- [Assignment]:
Could you retype all of the entries below word for word?

★ ★ ★ ★ ★

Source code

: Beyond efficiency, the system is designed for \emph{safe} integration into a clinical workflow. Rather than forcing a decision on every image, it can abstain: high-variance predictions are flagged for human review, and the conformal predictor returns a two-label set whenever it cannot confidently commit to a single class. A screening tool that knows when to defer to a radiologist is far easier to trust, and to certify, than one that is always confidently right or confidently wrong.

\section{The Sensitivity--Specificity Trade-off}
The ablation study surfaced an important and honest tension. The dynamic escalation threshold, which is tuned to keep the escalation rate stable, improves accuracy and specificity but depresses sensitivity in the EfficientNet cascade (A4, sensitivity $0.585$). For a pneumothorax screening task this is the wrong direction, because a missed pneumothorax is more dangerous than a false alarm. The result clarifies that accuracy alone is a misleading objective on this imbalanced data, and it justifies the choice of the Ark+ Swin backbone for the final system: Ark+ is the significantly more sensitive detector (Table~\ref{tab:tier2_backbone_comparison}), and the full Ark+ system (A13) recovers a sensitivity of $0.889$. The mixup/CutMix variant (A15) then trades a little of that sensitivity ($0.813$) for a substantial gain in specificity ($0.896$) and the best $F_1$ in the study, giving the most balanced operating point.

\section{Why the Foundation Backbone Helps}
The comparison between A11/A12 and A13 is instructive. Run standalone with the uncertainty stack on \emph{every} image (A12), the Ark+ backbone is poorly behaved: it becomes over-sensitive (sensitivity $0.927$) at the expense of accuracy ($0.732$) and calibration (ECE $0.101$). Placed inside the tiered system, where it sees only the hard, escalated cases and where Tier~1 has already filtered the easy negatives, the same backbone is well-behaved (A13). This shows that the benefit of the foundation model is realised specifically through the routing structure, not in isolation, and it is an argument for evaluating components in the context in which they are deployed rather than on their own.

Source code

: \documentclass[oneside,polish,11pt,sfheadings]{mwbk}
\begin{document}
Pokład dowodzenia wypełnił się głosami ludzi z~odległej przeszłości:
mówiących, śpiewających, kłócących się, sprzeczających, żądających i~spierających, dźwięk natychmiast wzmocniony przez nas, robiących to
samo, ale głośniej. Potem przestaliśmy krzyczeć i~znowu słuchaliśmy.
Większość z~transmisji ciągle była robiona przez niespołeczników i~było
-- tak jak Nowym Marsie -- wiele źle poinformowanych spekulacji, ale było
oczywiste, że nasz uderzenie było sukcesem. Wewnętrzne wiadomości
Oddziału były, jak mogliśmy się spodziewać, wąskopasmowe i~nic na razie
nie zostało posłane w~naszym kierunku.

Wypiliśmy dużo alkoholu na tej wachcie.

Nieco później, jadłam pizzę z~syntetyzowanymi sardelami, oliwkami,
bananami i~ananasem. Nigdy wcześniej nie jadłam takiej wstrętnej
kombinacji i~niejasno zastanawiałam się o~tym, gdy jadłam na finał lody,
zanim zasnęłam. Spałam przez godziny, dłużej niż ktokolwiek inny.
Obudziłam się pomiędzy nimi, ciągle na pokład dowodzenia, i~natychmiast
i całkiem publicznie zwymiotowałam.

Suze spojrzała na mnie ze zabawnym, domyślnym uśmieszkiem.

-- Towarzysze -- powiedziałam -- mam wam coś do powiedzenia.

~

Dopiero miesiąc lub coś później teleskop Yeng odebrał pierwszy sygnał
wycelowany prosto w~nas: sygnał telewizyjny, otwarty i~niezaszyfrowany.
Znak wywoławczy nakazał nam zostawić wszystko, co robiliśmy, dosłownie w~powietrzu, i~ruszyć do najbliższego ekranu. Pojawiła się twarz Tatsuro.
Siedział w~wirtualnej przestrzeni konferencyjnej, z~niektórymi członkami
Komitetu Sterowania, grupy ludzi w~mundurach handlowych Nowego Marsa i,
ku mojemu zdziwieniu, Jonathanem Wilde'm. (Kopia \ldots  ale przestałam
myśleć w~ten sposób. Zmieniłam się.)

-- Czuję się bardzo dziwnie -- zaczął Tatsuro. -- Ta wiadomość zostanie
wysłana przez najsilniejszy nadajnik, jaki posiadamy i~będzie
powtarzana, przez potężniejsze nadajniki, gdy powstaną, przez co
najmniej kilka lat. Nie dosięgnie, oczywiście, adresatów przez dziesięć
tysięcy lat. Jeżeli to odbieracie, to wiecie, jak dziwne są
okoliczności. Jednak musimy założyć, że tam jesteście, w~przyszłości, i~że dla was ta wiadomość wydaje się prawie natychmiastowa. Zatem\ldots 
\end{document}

★ ★ ★ ★ ★

- [Completed exercise]:
Source code

: Beyond efficiency, the system is designed for \emph{safe} integration into a clinical workflow. Rather than forcing a decision on every image, it can abstain: high-variance predictions are flagged for human review, and the conformal predictor returns a two-label set whenever it cannot confidently commit to a single class. A screening tool that knows when to defer to a radiologist is far easier to trust, and to certify, than one that is always confidently right or confidently wrong.

\section{The Sensitivity--Specificity Trade-off}
The ablation study surfaced an important and honest tension. The dynamic escalation threshold, which is tuned to keep the escalation rate stable, improves accuracy and specificity but depresses sensitivity in the EfficientNet cascade (A4, sensitivity $0.585$). For a pneumothorax screening task this is the wrong direction, because a missed pneumothorax is more dangerous than a false alarm. The result clarifies that accuracy alone is a misleading objective on this imbalanced data, and it justifies the choice of the Ark+ Swin backbone for the final system: Ark+ is the significantly more sensitive detector (Table~\ref{tab:tier2_backbone_comparison}), and the full Ark+ system (A13) recovers a sensitivity of $0.889$. The mixup/CutMix variant (A15) then trades a little of that sensitivity ($0.813$) for a substantial gain in specificity ($0.896$) and the best $F_1$ in the study, giving the most balanced operating point.

\section{Why the Foundation Backbone Helps}
The comparison between A11/A12 and A13 is instructive. Run standalone with the uncertainty stack on \emph{every} image (A12), the Ark+ backbone is poorly behaved: it becomes over-sensitive (sensitivity $0.927$) at the expense of accuracy ($0.732$) and calibration (ECE $0.101$). Placed inside the tiered system, where it sees only the hard, escalated cases and where Tier~1 has already filtered the easy negatives, the same backbone is well-behaved (A13). This shows that the benefit of the foundation model is realised specifically through the routing structure, not in isolation, and it is an argument for evaluating components in the context in which they are deployed rather than on their own.

Source code

: \documentclass[oneside,polish,11pt,sfheadings]{mwbk}
\begin{document}
Pokład dowodzenia wypełnił się głosami ludzi z~odległej przeszłości:
mówiących, śpiewających, kłócących się, sprzeczających, żądających i~spierających, dźwięk natychmiast wzmocniony przez nas, robiących to
samo, ale głośniej. Potem przestaliśmy krzyczeć i~znowu słuchaliśmy.
Większość z~transmisji ciągle była robiona przez niespołeczników i~było
-- tak jak Nowym Marsie -- wiele źle poinformowanych spekulacji, ale było
oczywiste, że nasz uderzenie było sukcesem. Wewnętrzne wiadomości
Oddziału były, jak mogliśmy się spodziewać, wąskopasmowe i~nic na razie
nie zostało posłane w~naszym kierunku.

Wypiliśmy dużo alkoholu na tej wachcie.

Nieco później, jadłam pizzę z~syntetyzowanymi sardelami, oliwkami,
bananami i~ananasem. Nigdy wcześniej nie jadłam takiej wstrętnej
kombinacji i~niejasno zastanawiałam się o~tym, gdy jadłam na finał lody,
zanim zasnęłam. Spałam przez godziny, dłużej niż ktokolwiek inny.
Obudziłam się pomiędzy nimi, ciągle na pokład dowodzenia, i~natychmiast
i całkiem publicznie zwymiotowałam.

Suze spojrzała na mnie ze zabawnym, domyślnym uśmieszkiem.

-- Towarzysze -- powiedziałam -- mam wam coś do powiedzenia.

~

Dopiero miesiąc lub coś później teleskop Yeng odebrał pierwszy sygnał
wycelowany prosto w~nas: sygnał telewizyjny, otwarty i~niezaszyfrowany.
Znak wywoławczy nakazał nam zostawić wszystko, co robiliśmy, dosłownie w~powietrzu, i~ruszyć do najbliższego ekranu. Pojawiła się twarz Tatsuro.
Siedział w~wirtualnej przestrzeni konferencyjnej, z~niektórymi członkami
Komitetu Sterowania, grupy ludzi w~mundurach handlowych Nowego Marsa i,
ku mojemu zdziwieniu, Jonathanem Wilde'm. (Kopia \ldots  ale przestałam
myśleć w~ten sposób. Zmieniłam się.)

-- Czuję się bardzo dziwnie -- zaczął Tatsuro. -- Ta wiadomość zostanie
wysłana przez najsilniejszy nadajnik, jaki posiadamy i~będzie
powtarzana, przez potężniejsze nadajniki, gdy powstaną, przez co
najmniej kilka lat. Nie dosięgnie, oczywiście, adresatów przez dziesięć
tysięcy lat. Jeżeli to odbieracie, to wiecie, jak dziwne są
okoliczności. Jednak musimy założyć, że tam jesteście, w~przyszłości, i~że dla was ta wiadomość wydaje się prawie natychmiastowa. Zatem\ldots 
\end{document}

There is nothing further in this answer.